Only lines that contain the word "Shaded" belong in the answer; copy them from the records below.

--- START ---

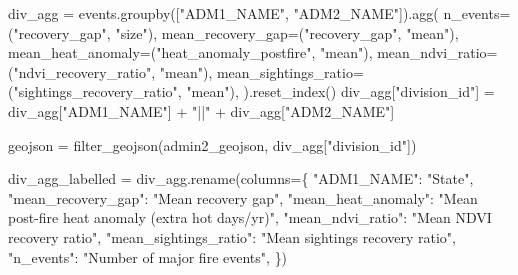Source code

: \documentclass[
  letterpaper,
  DIV=11,
  numbers=noendperiod]{scrartcl}
\newenvironment{Shaded}{\begin{snugshade}}{\end{snugshade}}
\newcommand{\NormalTok}[1]{\textcolor[rgb]{0.00,0.23,0.31}{#1}}
\newcommand{\OperatorTok}[1]{\textcolor[rgb]{0.37,0.37,0.37}{#1}}
\newcommand{\StringTok}[1]{\textcolor[rgb]{0.13,0.47,0.30}{#1}}
\begin{document}
\begin{Shaded}
\begin{Highlighting}[]
\NormalTok{div\_agg }\OperatorTok{=}\NormalTok{ events.groupby([}\StringTok{"ADM1\_NAME"}\NormalTok{, }\StringTok{"ADM2\_NAME"}\NormalTok{]).agg(}
\NormalTok{    n\_events}\OperatorTok{=}\NormalTok{(}\StringTok{"recovery\_gap"}\NormalTok{, }\StringTok{"size"}\NormalTok{),}
\NormalTok{    mean\_recovery\_gap}\OperatorTok{=}\NormalTok{(}\StringTok{"recovery\_gap"}\NormalTok{, }\StringTok{"mean"}\NormalTok{),}
\NormalTok{    mean\_heat\_anomaly}\OperatorTok{=}\NormalTok{(}\StringTok{"heat\_anomaly\_postfire"}\NormalTok{, }\StringTok{"mean"}\NormalTok{),}
\NormalTok{    mean\_ndvi\_ratio}\OperatorTok{=}\NormalTok{(}\StringTok{"ndvi\_recovery\_ratio"}\NormalTok{, }\StringTok{"mean"}\NormalTok{),}
\NormalTok{    mean\_sightings\_ratio}\OperatorTok{=}\NormalTok{(}\StringTok{"sightings\_recovery\_ratio"}\NormalTok{, }\StringTok{"mean"}\NormalTok{),}
\NormalTok{).reset\_index()}
\NormalTok{div\_agg[}\StringTok{"division\_id"}\NormalTok{] }\OperatorTok{=}\NormalTok{ div\_agg[}\StringTok{"ADM1\_NAME"}\NormalTok{] }\OperatorTok{+} \StringTok{"||"} \OperatorTok{+}\NormalTok{ div\_agg[}\StringTok{"ADM2\_NAME"}\NormalTok{]}

\NormalTok{geojson }\OperatorTok{=}\NormalTok{ filter\_geojson(admin2\_geojson, div\_agg[}\StringTok{"division\_id"}\NormalTok{])}

\NormalTok{div\_agg\_labelled }\OperatorTok{=}\NormalTok{ div\_agg.rename(columns}\OperatorTok{=}\NormalTok{\{}
    \StringTok{"ADM1\_NAME"}\NormalTok{: }\StringTok{"State"}\NormalTok{, }\StringTok{"mean\_recovery\_gap"}\NormalTok{: }\StringTok{"Mean recovery gap"}\NormalTok{,}
    \StringTok{"mean\_heat\_anomaly"}\NormalTok{: }\StringTok{"Mean post{-}fire heat anomaly (extra hot days/yr)"}\NormalTok{,}
    \StringTok{"mean\_ndvi\_ratio"}\NormalTok{: }\StringTok{"Mean NDVI recovery ratio"}\NormalTok{, }\StringTok{"mean\_sightings\_ratio"}\NormalTok{: }\StringTok{"Mean sightings recovery ratio"}\NormalTok{,}
    \StringTok{"n\_events"}\NormalTok{: }\StringTok{"Number of major fire events"}\NormalTok{,}
\NormalTok{\})}


\end{Highlighting}
\end{Shaded}
\end{document}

--- END ---

Task response »
\newenvironment{Shaded}{\begin{snugshade}}{\end{snugshade}}
\begin{Shaded}
\end{Shaded}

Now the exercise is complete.